From the entries underneath, give the number of lines holding the word "bonuses", without any other words.

BEGIN Data for analysis

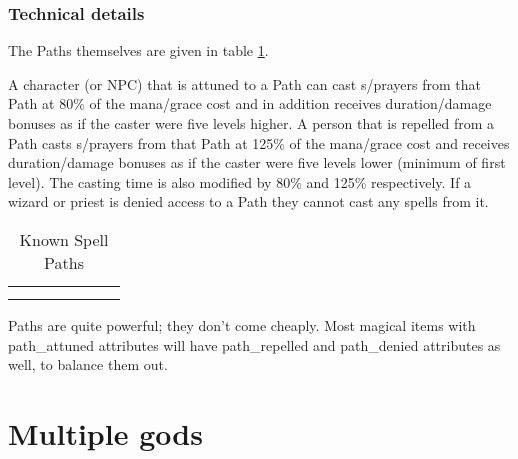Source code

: {{\subsubsection{Technical details}

The Paths themselves are given in table \ref{tab:spath}.

A character (or NPC) that is attuned to a Path can cast \incantation s/prayers from that 
Path at 80\% of the mana/grace cost and in addition receives duration/damage 
bonuses as if the caster were five levels higher. A person that is repelled 
from a Path casts \incantation s/prayers from that Path
at 125\% of the mana/grace cost and receives duration/damage bonuses as if
the caster were five levels lower (minimum of first level). 
The casting time is also modified by 80\% and 125\% respectively. 
If a wizard or priest is denied access to a Path they cannot cast any spells from it. 

\begin{table}
\begin{center}
\caption{Known Spell Paths \label{tab:spath}}
\small
\vskip 12pt
\begin{tabular}{|clllllc|} \hline 
& & & & & & \\

& & & & & & \\
\hline
\end{tabular}
\end{center}
\end{table}

Paths are quite powerful; they don't come cheaply. Most magical items
with path\_attuned attributes will have path\_repelled and path\_denied
attributes as well, to balance them out. 
 
\section{Multiple gods} \label{sec:multigod} 
}}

END Data for analysis

Answer to the exercise: 2